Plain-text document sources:

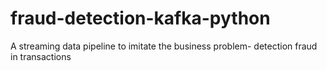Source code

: # fraud-detection-kafka-python
A streaming data pipeline to imitate the business problem- detection fraud in transactions
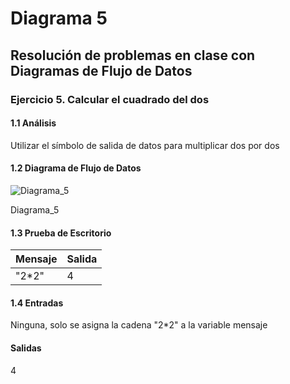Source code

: # Diagrama 5
## Resolución de problemas en clase con Diagramas de Flujo de Datos
### Ejercicio 5. Calcular el cuadrado del dos
#### 1.1 Análisis
Utilizar el símbolo de salida de datos para multiplicar dos por dos
#### 1.2 Diagrama de Flujo de Datos
![Diagrama_5](https://user-images.githubusercontent.com/113486125/190933633-26289a8e-8ae4-488f-aec5-5a49b0a36e2b.png)

Diagrama_5
#### 1.3 Prueba de Escritorio
| Mensaje | Salida |
| ----------- | ----------- |
| "2*2" | 4 |
#### 1.4 Entradas
Ninguna, solo se asigna la cadena "2*2" a la variable mensaje
#### Salidas
4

Exercise description:
Search the lines above for the string "Flujo", then show every one that has it.

Your solution:
## Resolución de problemas en clase con Diagramas de Flujo de Datos
#### 1.2 Diagrama de Flujo de Datos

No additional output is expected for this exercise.